* TASK TO COMPLETE
The entries below need to be transcribed exactly, without their images.

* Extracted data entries
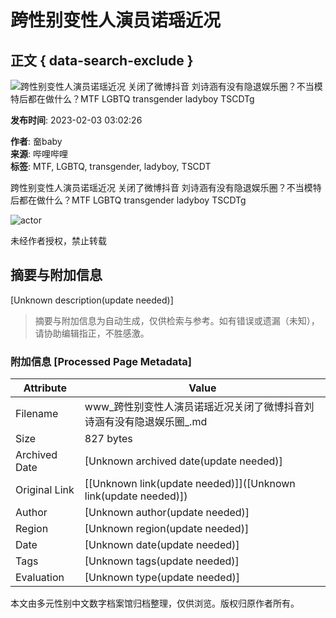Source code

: # 跨性别变性人演员诺瑶近况

## 正文 { data-search-exclude }


![跨性别变性人演员诺瑶近况 关闭了微博抖音 刘诗涵有没有隐退娱乐圈？不当模特后都在做什么？MTF LGBTQ transgender ladyboy TSCDTg](https://i0.hdslb.com/bfs/archive/0be7369be9fd8909ce9fdeaa856affa2deb7cea8.jpg@518w_290h_1c_!web-video-share-cover.webp)

**发布时间**: 2023-02-03 03:02:26

**作者**: 奤baby  
**来源**: 哔哩哔哩  
**标签**: MTF, LGBTQ, transgender, ladyboy, TSCDT  

跨性别变性人演员诺瑶近况 关闭了微博抖音 刘诗涵有没有隐退娱乐圈？不当模特后都在做什么？MTF LGBTQ transgender ladyboy TSCDTg

![actor](https://i2.hdslb.com/bfs/face/c3355454e0692c1988ad6fec352ed78ada4efa5a.jpg@96w.webp)

未经作者授权，禁止转载
<!-- tcd_original_link https://www.bilibili.com/video/BV1NM411q7D1/ -->


## 摘要与附加信息

<!-- tcd_abstract -->
[Unknown description(update needed)]
<!-- tcd_abstract_end -->

> 摘要与附加信息为自动生成，仅供检索与参考。如有错误或遗漏（未知），请协助编辑指正，不胜感激。

### 附加信息 [Processed Page Metadata]

| Attribute       | Value                                  |
|-----------------|----------------------------------------|
| Filename        | www_跨性别变性人演员诺瑶近况关闭了微博抖音刘诗涵有没有隐退娱乐圈_.md                             |
| Size            | 827 bytes                           |
| Archived Date   | [Unknown archived date(update needed)]                             |
| Original Link   | [[Unknown link(update needed)]]([Unknown link(update needed)])                       |
| Author          | [Unknown author(update needed)]                               |
| Region          | [Unknown region(update needed)]                               |
| Date            | [Unknown date(update needed)]                                 |
| Tags            | [Unknown tags(update needed)]                                 |
| Evaluation            | [Unknown type(update needed)]                                 |
<!-- tcd_table_end -->

本文由多元性别中文数字档案馆归档整理，仅供浏览。版权归原作者所有。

* COMPLETED EXERCISE
Source code

: # 跨性别变性人演员诺瑶近况

## 正文 { data-search-exclude }


![跨性别变性人演员诺瑶近况 关闭了微博抖音 刘诗涵有没有隐退娱乐圈？不当模特后都在做什么？MTF LGBTQ transgender ladyboy TSCDTg](https://i0.hdslb.com/bfs/archive/0be7369be9fd8909ce9fdeaa856affa2deb7cea8.jpg@518w_290h_1c_!web-video-share-cover.webp)

**发布时间**: 2023-02-03 03:02:26

**作者**: 奤baby  
**来源**: 哔哩哔哩  
**标签**: MTF, LGBTQ, transgender, ladyboy, TSCDT  

跨性别变性人演员诺瑶近况 关闭了微博抖音 刘诗涵有没有隐退娱乐圈？不当模特后都在做什么？MTF LGBTQ transgender ladyboy TSCDTg

![actor](https://i2.hdslb.com/bfs/face/c3355454e0692c1988ad6fec352ed78ada4efa5a.jpg@96w.webp)

未经作者授权，禁止转载
<!-- tcd_original_link https://www.bilibili.com/video/BV1NM411q7D1/ -->


## 摘要与附加信息

<!-- tcd_abstract -->
[Unknown description(update needed)]
<!-- tcd_abstract_end -->

> 摘要与附加信息为自动生成，仅供检索与参考。如有错误或遗漏（未知），请协助编辑指正，不胜感激。

### 附加信息 [Processed Page Metadata]

| Attribute       | Value                                  |
|-----------------|----------------------------------------|
| Filename        | www_跨性别变性人演员诺瑶近况关闭了微博抖音刘诗涵有没有隐退娱乐圈_.md                             |
| Size            | 827 bytes                           |
| Archived Date   | [Unknown archived date(update needed)]                             |
| Original Link   | [[Unknown link(update needed)]]([Unknown link(update needed)])                       |
| Author          | [Unknown author(update needed)]                               |
| Region          | [Unknown region(update needed)]                               |
| Date            | [Unknown date(update needed)]                                 |
| Tags            | [Unknown tags(update needed)]                                 |
| Evaluation            | [Unknown type(update needed)]                                 |
<!-- tcd_table_end -->

本文由多元性别中文数字档案馆归档整理，仅供浏览。版权归原作者所有。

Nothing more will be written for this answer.